I was watching the State funeral for President Gerald Ford and was surprised at how much his short presidency has influenced the US today. Ford was a dealmaker with his biggest aspiration being to one day be the Speaker of the House. Difficult to do for a Republican during a Democrat dominated era in congressional politics. Interestingly enough, his even-handedness made him the singular choice among Democrats and Republicans to replace Spiro Agnew as Vice-President.
His ascendancy to the Presidency seemed to be providential. The right man at the right time. “Cometh the hour, cometh the man” is how the saying goes. It’s hard to explain to somebody how big of a deal all of this was but I remember all of what happened in American politics during that era.
Every day brought a new revelation regarding the Nixon administration and even though partisan politics played a role, there was enough going on to shake any American to the core.
Ford brought a steady hand and was an honorable, decent guy. He pardoned Nixon and set out some guidelines for those who refused to serve in Vietnam to return to the US without penalty. Both of those decisions were meant to be part of the “healing” process in America and they worked.
What they also did was cost Ford the Presidency in 1976.
Jimmy Carter defeated him with the thrust of the campaign being Ford’s pardon of Nixon and his statement during a debate that there was “no Soviet domination of Eastern Europe.” That was a clear reference to the thought process of the people living in those countries but it was portrayed by the media as a President who’s out of touch and not quick enough on his feet. Either way, Ford was denied another four years and Jimmy Carter served as a one-term President.
I was in college while Ford was in office and as a Radio, TV and Film major was invited on a private tour of the White House media wing with a couple of fellow students in 1975. At the last minute, the President left the White House for an appearance at the Tomb of the Unknown Soldier. His original schedule had him not attending, but he changed his mind. Anyway, our host at the White House felt bad for us because the media wing was completely empty with the White House Press Corp scurrying out the door to follow President Ford. So our host gave us a “back lot” tour of the West Wing, which was very cool.
We got to stick out head in the Cabinet Room and I noticed that each of the big winged back chairs (the ones you see when they let the media in there for the first five minutes) had brass plates on the back with each Cabinet member’s name engraved on them. There was a velvet rope in front of the Oval Office but we got to stand there for a couple of minutes and look inside.

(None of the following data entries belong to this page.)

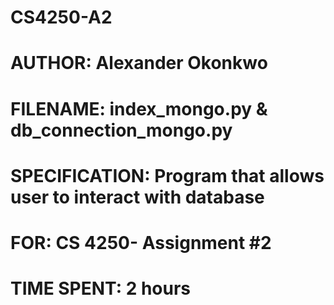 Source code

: # CS4250-A2
# AUTHOR: Alexander Okonkwo
# FILENAME: index_mongo.py & db_connection_mongo.py
# SPECIFICATION: Program that allows user to interact with database
# FOR: CS 4250- Assignment #2
# TIME SPENT: 2 hours
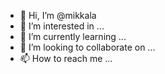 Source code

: - 👋 Hi, I’m @mikkala
- 👀 I’m interested in ...
- 🌱 I’m currently learning ...
- 💞️ I’m looking to collaborate on ...
- 📫 How to reach me ...

<!---
mikkala/mikkala is a ✨ special ✨ repository because its `README.md` (this file) appears on your GitHub profile.
You can click the Preview link to take a look at your changes.
--->
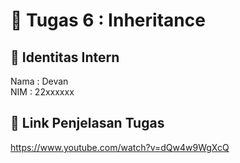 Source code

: # 📁 Tugas 6 : Inheritance

## 👤 Identitas Intern
Nama : Devan             
NIM  : 22xxxxxx

## 🔗 Link Penjelasan Tugas

https://www.youtube.com/watch?v=dQw4w9WgXcQ

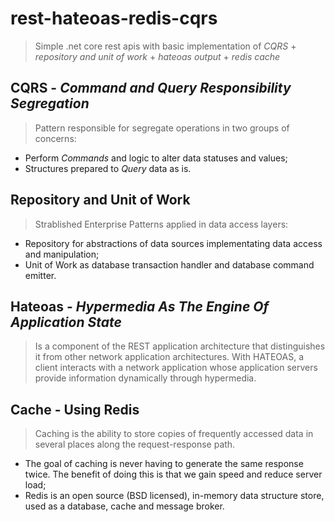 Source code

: # rest-hateoas-redis-cqrs

> Simple .net core rest apis with basic implementation of *CQRS* + *repository and unit of work* + *hateoas output* + *redis cache*

## CQRS - _Command and Query Responsibility Segregation_

> Pattern responsible for segregate operations in two groups of concerns:

- Perform *Commands* and logic to alter data statuses and values;
- Structures prepared to *Query* data as is.

## Repository and Unit of Work

> Strablished Enterprise Patterns applied in data access layers:

- Repository for abstractions of data sources implementating data access and manipulation;
- Unit of Work as database transaction handler and database command emitter.

## Hateoas - _Hypermedia As The Engine Of Application State_

> Is a component of the REST application architecture that distinguishes it from other network application architectures.
> With HATEOAS, a client interacts with a network application whose application servers provide information dynamically through hypermedia.

## Cache - Using Redis

> Caching is the ability to store copies of frequently accessed data in several places along the request-response path.

- The goal of caching is never having to generate the same response twice. The benefit of doing this is that we gain speed and reduce server load;
- Redis is an open source (BSD licensed), in-memory data structure store, used as a database, cache and message broker.
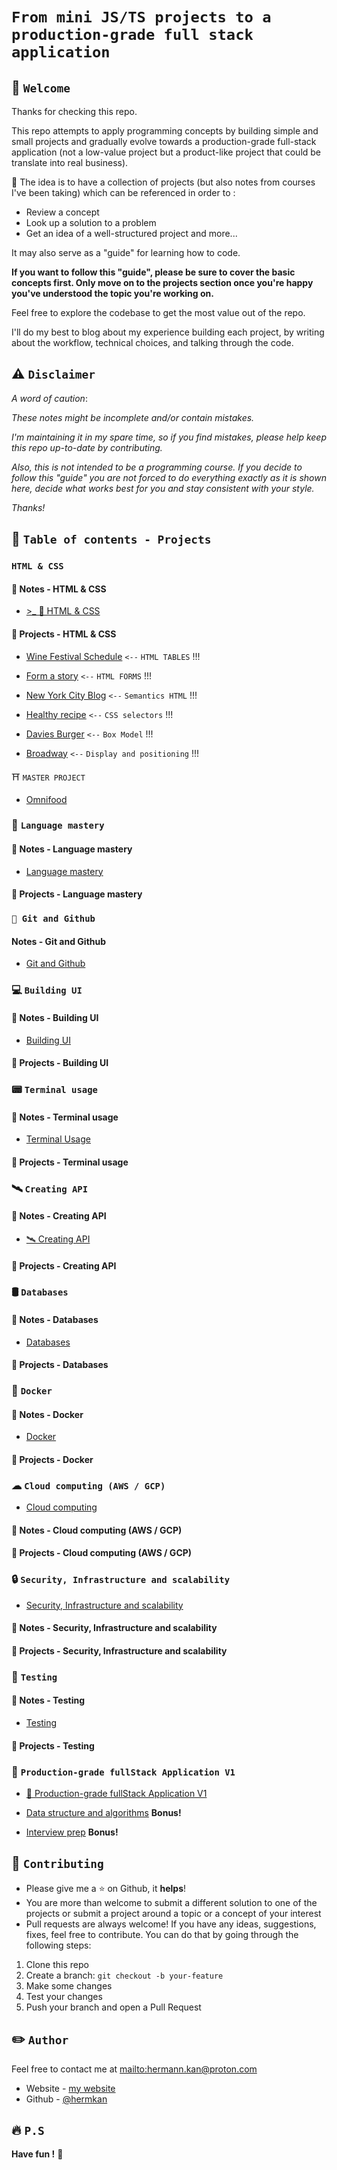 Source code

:# `From mini JS/TS projects to a production-grade full stack application`

## 🏁 `Welcome`

Thanks for checking this repo.

This repo attempts to apply programming concepts by building simple and small projects and gradually evolve towards a
production-grade full-stack application (not a low-value project but a product-like project that could be translate into real business).

🎯 The idea is to have a collection of projects (but also notes from courses I've been taking) which can be referenced in order to :

- Review a concept
- Look up a solution to a problem
- Get an idea of a well-structured project and more...

It may also serve as a "guide" for learning how to code.

**If you want to follow this "guide", please be sure to cover the basic concepts first. Only move on to the projects section once you're happy you've understood the topic you're working on.**

Feel free to explore the codebase to get the most value out of the repo.

I'll do my best to blog about my experience building each project, by writing about the workflow, technical choices, and talking through the code.

## ⚠️ `Disclaimer`

_A word of caution_:

_These notes might be incomplete and/or contain mistakes._

_I'm maintaining it in my spare time, so if you find mistakes, please help keep this repo up-to-date by contributing._

_Also, this is not intended to be a programming course. If you decide to follow this "guide" you are not forced to do everything exactly as it is shown here, decide what works best for you and stay consistent with your style._

_Thanks!_

## 💼 `Table of contents - Projects`

<!-- goal 1 display content -->

### `HTML & CSS`

#### 📝 Notes - HTML & CSS

- [>\_ 🎨 HTML & CSS](https://github.com/hermkan/code-journey-notes/blob/main/docs/1-html-css.md)

#### 💼 Projects - HTML & CSS

- [Wine Festival Schedule](https://github.com/hermkan/code-journey-html/blob/main/01-wine-festival-schedule/wine-festival-schedule.readme.md) `<--` `HTML TABLES` !!!

- [Form a story](https://github.com/hermkan/code-journey-html/blob/main/02-form/form-readme.md) `<--` `HTML FORMS` !!!

- [New York City Blog](https://github.com/hermkan/code-journey-html/blob/main/03-new-york-city-blog/new-york-city-readme.md) `<--` `Semantics HTML` !!!

- [Healthy recipe](https://github.com/hermkan/code-journey-css/blob/main/01-healthy-recipe/healthy-recipes-readme.md) `<--` `CSS selectors` !!!

- [Davies Burger](https://github.com/hermkan/code-journey-projects-css/blob/main/02-davies-burger/davies-burger-readme.md) `<--` `Box Model` !!!

- [Broadway](https://github.com/hermkan/code-journey-projects-css/blob/main/03-broadway/broadway-readme.md) `<--` `Display and positioning` !!!

⛩️ `MASTER PROJECT`

- [Omnifood](https://github.com/hermkan/code-journey-html/blob/main/03-new-york-city-blog/new-york-city-readme.md)

### 🥋 `Language mastery`

#### 📝 Notes - Language mastery

- [Language mastery](https://github.com/hermkan/code-journey-notes/blob/main/docs/3-language-mastery.md)

#### 💼 Projects - Language mastery

### `🌿 Git and Github`

#### Notes - Git and Github

- [Git and Github](https://github.com/hermkan/code-journey-notes/blob/main/docs/2-git-github.md)

### 💻 `Building UI`

#### 📝 Notes - Building UI

- [Building UI](https://github.com/hermkan/code-journey-notes/blob/main/docs/4-building-ui.md)

#### 💼 Projects - Building UI

### 📟 `Terminal usage`

#### 📝 Notes - Terminal usage

- [Terminal Usage](https://github.com/hermkan/code-journey-notes/blob/main/docs/5-terminal-usage.md)

#### 💼 Projects - Terminal usage

### 🛰️ `Creating API`

#### 📝 Notes - Creating API

- [🛰️ Creating API](https://github.com/hermkan/code-journey-notes/blob/main/docs/6-creating-api.md)

#### 💼 Projects - Creating API

### 🛢️ `Databases`

#### 📝 Notes - Databases

- [Databases](https://github.com/hermkan/code-journey-notes/blob/main/docs/7-databases.md)

#### 💼 Projects - Databases

### 🐬 `Docker`

#### 📝 Notes - Docker

- [Docker](https://github.com/hermkan/code-journey-notes/blob/main/docs/8-docker.md)

#### 💼 Projects - Docker

### ☁ `Cloud computing (AWS / GCP)`

- [Cloud computing](https://github.com/hermkan/code-journey-notes/blob/main/docs/9-cloud-computing.md)

#### 📝 Notes - Cloud computing (AWS / GCP)

#### 💼 Projects - Cloud computing (AWS / GCP)

### 🔒 `Security, Infrastructure and scalability`

- [Security, Infrastructure and scalability](https://github.com/hermkan/code-journey-notes/blob/main/docs/10-security-infra-scalability.md)

#### 📝 Notes - Security, Infrastructure and scalability

#### 💼 Projects - Security, Infrastructure and scalability

### 🧪 `Testing`

#### 📝 Notes - Testing

- [Testing](https://github.com/hermkan/code-journey-notes/blob/main/docs/11-testing.md)

#### 💼 Projects - Testing

### 🏢 `Production-grade fullStack Application V1`

- [🏢 Production-grade fullStack Application V1](https://github.com/hermkan/code-journey-notes/blob/main/docs/12-production-grade-app.md)

- [Data structure and algorithms](https://github.com/hermkan/code-journey-notes/blob/main/docs/13-interview-prep.md) **Bonus!**

- [Interview prep](https://github.com/hermkan/code-journey-notes/blob/main/docs/13-interview-prep.md) **Bonus!**

## 🍺 `Contributing`

- Please give me a :star: on Github, it **helps**!
- You are more than welcome to submit a different solution to one of the projects or submit a project around a topic or a concept of your interest
- Pull requests are always welcome! If you have any ideas, suggestions, fixes, feel free to contribute. You can do that by going through the following steps:

1. Clone this repo
2. Create a branch: `git checkout -b your-feature`
3. Make some changes
4. Test your changes
5. Push your branch and open a Pull Request

## ✏️ `Author`

Feel free to contact me at <mailto:hermann.kan@proton.com>

- Website - [my website](https://www.hkf.com)
- Github - [@hermkan](https://github.com/hermkan)

## 🔥 `P.S`

**Have fun !** 🚀
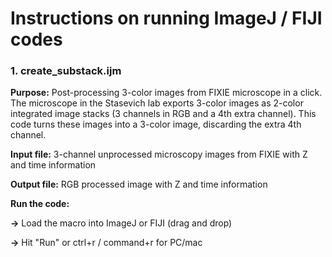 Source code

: # Instructions on running ImageJ / FIJI codes 

### 1. create_substack.ijm 

**Purpose:** Post-processing 3-color images from FIXIE microscope in a click. The microscope in the Stasevich lab 
     exports 3-color images as 2-color integrated image stacks (3 channels in RGB and a 4th extra channel). This 
     code turns these images into a 3-color image, discarding the extra 4th channel. 

**Input file:** 3-channel unprocessed microscopy images from FIXIE with Z and time information 

**Output file:** RGB processed image with Z and time information 

**Run the code:**

**->** Load the macro into ImageJ or FIJI (drag and drop) 

**->** Hit "Run" or ctrl+r / command+r for PC/mac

The President’s chair was turned to the side with a pen left on a tablet on the desk as if he had just walked out. I was impressed that it was actually “oval” and it had a beautiful carpet that matched the engraving in the ceiling.
I had forgotten what an influence Ford had on me as a young college student. I was plenty against the war, pro-change and some might call radical but Ford’s decency, his willingness to find middle ground and his ability to put the big picture in front of any personal gain showed me what leadership is about.
In retrospect, even his harshest critics have admitted that the Nixon pardon was the right thing to do to allow the country to move forward. Sometimes it takes a generation to distill history into the proper context. History will always judge Ford as the right man at the right time.